(Stored records)
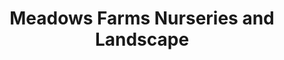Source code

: ---
title: "Meadows Farms Nurseries and Landscape"
url: /leesburg/meadows-farms-nurseries-and-landscape/
shop: garden centre
---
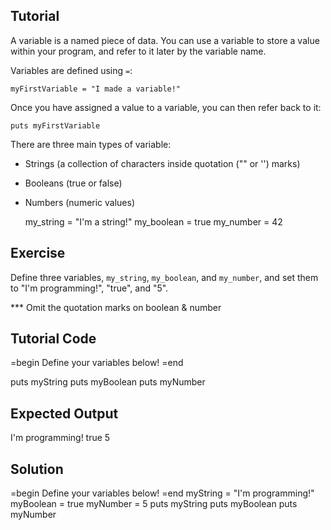 Tutorial
--------

A variable is a named piece of data. You can use a variable to store a value within your program, and refer to it later by the variable name. 

Variables are defined using `=`:

    myFirstVariable = "I made a variable!"

Once you have assigned a value to a variable, you can then refer back to it:

    puts myFirstVariable

There are three main types of variable:

- Strings (a collection of characters inside quotation ("" or '') marks)
- Booleans (true or false)
- Numbers (numeric values)

    my_string = "I'm a string!"
    my_boolean = true
    my_number = 42

Exercise
--------

Define three variables, `my_string`, `my_boolean`, and `my_number`, and set them to "I'm programming!", "true", and "5".

*** Omit the quotation marks on boolean & number


Tutorial Code
-------------

=begin
Define your variables below!
=end

puts myString
puts myBoolean
puts myNumber

Expected Output
---------------

I'm programming!
true
5

Solution
--------

=begin
Define your variables below!
=end
myString = "I'm programming!"
myBoolean = true
myNumber = 5
puts myString
puts myBoolean
puts myNumber
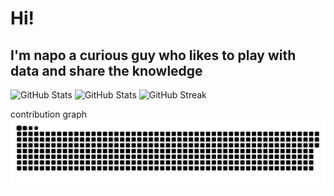 # Hi!
## I'm napo a curious guy who likes to play with data and share the knowledge

![GitHub Stats](https://github-readme-stats.vercel.app/api?username=napo&theme=default&show_icons=true&hide_border=true&count_private=true)
![GitHub Stats](https://github-readme-stats.vercel.app/api/top-langs/?username=napo&theme=default&show_icons=true&hide_border=true&layout=compact)
![GitHub Streak](https://nirzak-streak-stats.vercel.app?user=napo&date_format=j%20M%5B%20Y%5D)

contribution graph \
![](github-contribution-grid-snake-dark.svg)
<!--
**napo/napo** is a ✨ _special_ ✨ repository because its `README.md` (this file) appears on your GitHub profile.

Here are some ideas to get you started:

- 🔭 I’m currently working on ...
- 🌱 I’m currently learning ...
- 👯 I’m looking to collaborate on ...
- 🤔 I’m looking for help with ...
- 💬 Ask me about ...
- 📫 How to reach me: ...
- 😄 Pronouns: ...
- ⚡ Fun fact: ...
-->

• _Goal of the exercise_: Leave out every picture, and repeat word for word only the lines from the one holding "and set them" through the end of the entries above, both ends included.

• _Response to this task_:
Define three variables, `my_string`, `my_boolean`, and `my_number`, and set them to "I'm programming!", "true", and "5".

*** Omit the quotation marks on boolean & number


Tutorial Code
-------------

=begin
Define your variables below!
=end

puts myString
puts myBoolean
puts myNumber

Expected Output
---------------

I'm programming!
true
5

Solution
--------

=begin
Define your variables below!
=end
myString = "I'm programming!"
myBoolean = true
myNumber = 5
puts myString
puts myBoolean
puts myNumber
 # Hi!
## I'm napo a curious guy who likes to play with data and share the knowledge

![GitHub Stats](https://github-readme-stats.vercel.app/api?username=napo&theme=default&show_icons=true&hide_border=true&count_private=true)
![GitHub Stats](https://github-readme-stats.vercel.app/api/top-langs/?username=napo&theme=default&show_icons=true&hide_border=true&layout=compact)
![GitHub Streak](https://nirzak-streak-stats.vercel.app?user=napo&date_format=j%20M%5B%20Y%5D)

contribution graph \
![](github-contribution-grid-snake-dark.svg)
<!--
**napo/napo** is a ✨ _special_ ✨ repository because its `README.md` (this file) appears on your GitHub profile.

Here are some ideas to get you started:

- 🔭 I’m currently working on ...
- 🌱 I’m currently learning ...
- 👯 I’m looking to collaborate on ...
- 🤔 I’m looking for help with ...
- 💬 Ask me about ...
- 📫 How to reach me: ...
- 😄 Pronouns: ...
- ⚡ Fun fact: ...
-->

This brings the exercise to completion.